Laure Tourneur et Adèle Cooken mènent ensemble des projets dont le point commun est un intérêt particulier pour la littérature.

Toutes deux comédiennes, leurs parcours sont complémentaires. Celui de Laure Tourneur mêlant théâtre, philosophie et écriture ; celui d’Adèle Cooken mêlant théâtre, musique et danse.

Dans leurs collaborations, les rôles ne sont pas figés. Tour à tour, elles sont sur les planches, tour à tour, à la mise en scène.

Pour ce projet, Laure prêtera sa voix au discours amoureux de Barthes, Adèle son regard.

Ce temps de laboratoire au Cloître est pour chacune l’occasion de chercher autour d’une œuvre de façon scientifique mais aussi ludique et d’expérimenter la résonnance de cette recherche avec le public.

 

 

Projet en résidence :

 

Né en 1915 Roland Barthes compte parmi les grandes figures de la pensée structuraliste en France qui, aux côtés de Jacques Derrida et Gilles Deleuze, se propose de penser l’homme à partir des structures du langage. Pour cet écrivain et philosophe, l’activité structuraliste consiste précisément à découper et agencer des « fragments » de sens, afin d’explorer l’imaginaire et le rendre intelligible.

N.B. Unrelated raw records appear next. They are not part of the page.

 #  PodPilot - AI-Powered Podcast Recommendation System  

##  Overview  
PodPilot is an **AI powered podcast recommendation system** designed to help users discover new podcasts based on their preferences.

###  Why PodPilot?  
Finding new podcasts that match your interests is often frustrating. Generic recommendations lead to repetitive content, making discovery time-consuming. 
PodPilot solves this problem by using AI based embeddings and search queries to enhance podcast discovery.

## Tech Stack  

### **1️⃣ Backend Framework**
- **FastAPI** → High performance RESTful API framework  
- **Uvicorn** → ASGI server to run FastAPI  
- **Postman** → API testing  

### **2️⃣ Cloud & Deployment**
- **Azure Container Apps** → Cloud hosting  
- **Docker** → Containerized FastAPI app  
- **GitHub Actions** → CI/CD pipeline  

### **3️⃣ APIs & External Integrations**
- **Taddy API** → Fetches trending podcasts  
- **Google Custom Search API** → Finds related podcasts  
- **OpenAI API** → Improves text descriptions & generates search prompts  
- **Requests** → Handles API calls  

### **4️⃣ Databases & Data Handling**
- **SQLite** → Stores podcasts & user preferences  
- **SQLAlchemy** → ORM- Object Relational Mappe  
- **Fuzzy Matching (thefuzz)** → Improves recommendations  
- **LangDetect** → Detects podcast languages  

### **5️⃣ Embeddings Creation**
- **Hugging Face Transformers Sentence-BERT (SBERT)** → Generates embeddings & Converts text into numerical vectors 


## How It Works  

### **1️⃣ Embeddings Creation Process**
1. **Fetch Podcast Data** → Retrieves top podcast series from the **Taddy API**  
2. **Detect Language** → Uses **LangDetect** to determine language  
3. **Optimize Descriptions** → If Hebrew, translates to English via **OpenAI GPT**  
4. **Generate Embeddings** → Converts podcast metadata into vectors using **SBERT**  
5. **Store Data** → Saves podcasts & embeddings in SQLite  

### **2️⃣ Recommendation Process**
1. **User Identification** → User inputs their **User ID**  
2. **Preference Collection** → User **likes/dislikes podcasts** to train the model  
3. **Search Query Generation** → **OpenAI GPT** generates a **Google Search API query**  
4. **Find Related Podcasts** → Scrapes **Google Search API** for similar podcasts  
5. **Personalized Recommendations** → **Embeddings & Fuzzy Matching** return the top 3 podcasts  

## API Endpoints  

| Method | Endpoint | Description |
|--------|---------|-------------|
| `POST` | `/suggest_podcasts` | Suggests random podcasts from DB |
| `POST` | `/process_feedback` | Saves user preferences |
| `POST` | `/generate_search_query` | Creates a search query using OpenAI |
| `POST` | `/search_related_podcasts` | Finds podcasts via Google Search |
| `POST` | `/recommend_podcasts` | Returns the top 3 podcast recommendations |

Son célèbre essai, Fragments d’un discours amoureux, publié en 1977 s’est imposé à Laure Tourneur et Adèle Cooken par la singularité et la force de son propos. De toute évidence, pour elles, une œuvre à porter sur la scène d’un théâtre.

 

Voici ce qu’en dit l’auteur :

 

« La nécessité de ce livre tient dans la considération suivante : que le discours amoureux est aujourd’hui d’une extrême solitude. Ce discours peut être parlé par des milliers de sujets (qui le sait ?), mais il n’est soutenu par personne ; il est complètement abandonné des langages environnants : ou ignoré, ou déprécié, ou moqué par eux, coupé non seulement du pouvoir, mais aussi de ses mécanismes, que sont les sciences, les savoirs, les arts. Lorsqu’un discours est de la sorte entraîné par sa propre force dans la dérive de l’inactuel, déporté hors de toute grégarité, il ne lui reste plus qu’à être le lieu, si exigu soit-il, d’une affirmation. Cette affirmation est en somme le sujet du livre qui commence.

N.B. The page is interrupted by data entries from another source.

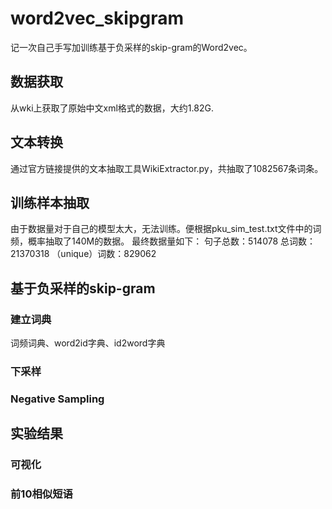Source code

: # word2vec_skipgram  
  记一次自己手写加训练基于负采样的skip-gram的Word2vec。

## 数据获取
  从wki上获取了原始中文xml格式的数据，大约1.82G.

## 文本转换
  通过官方链接提供的文本抽取工具WikiExtractor.py，共抽取了1082567条词条。
  
## 训练样本抽取
  由于数据量对于自己的模型太大，无法训练。便根据pku_sim_test.txt文件中的词频，概率抽取了140M的数据。
  最终数据量如下：
  句子总数：514078
  总词数：21370318
  （unique）词数：829062
  
## 基于负采样的skip-gram

### 建立词典
  词频词典、word2id字典、id2word字典  

### 下采样


### Negative Sampling

## 实验结果

### 可视化

### 前10相似短语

Tout est parti de ce principe : qu’il ne fallait pas réduire l’amoureux à un simple sujet symptomal, mais plutôt faire entendre ce qu’il y a dans sa voix d’inactuel, c’est-à-dire d’intraitable. De là le choix d’une méthode « dramatique », qui renonce aux exemples et repose sur la seule action d’un langage premier. On a donc substitué à la description du discours amoureux sa simulation, et l’on a rendu à ce discours sa personne fondamentale, qui est le « je », de façon à mettre en scène une énonciation, non une analyse. C’est un portrait, si l’on veut, qui est proposé, mais ce portrait n’est pas psychologique ; il est structural : il donne à lire une place de parole : la place de quelqu’un qui parle en lui-même, amoureusement, face à l’autre – l’objet aimé – qui ne parle pas. »

 

Comment se saisir de ces fragments de discours, de ce langage ?

Durant la résidence, les deux artistes prendront appui sur des analyses de Didier Eribon et Eric Marty pour en dégager des outils de transposition de l’œuvre littéraire vers la scène.

Le temps de rencontre avec le public en fin de résidence est aussi primordial. C’est l’occasion d’éprouver si les axes de recherches sont pertinents, si le lien s’établit entre l’œuvre et les personnes présentes.

 

Dimanche 10/11 : conférence de Laurent Dumoulin et lecture d’extraits choisis et travaillés durant la première semaine de résidence.

Vendredi 15/11 : soirée de clôture de résidence sous forme de piste d’essais. Les artistes invitent des personnes qui viendront présenter leur démarche (écriture de roman, musique). Soirée conviviale et festive.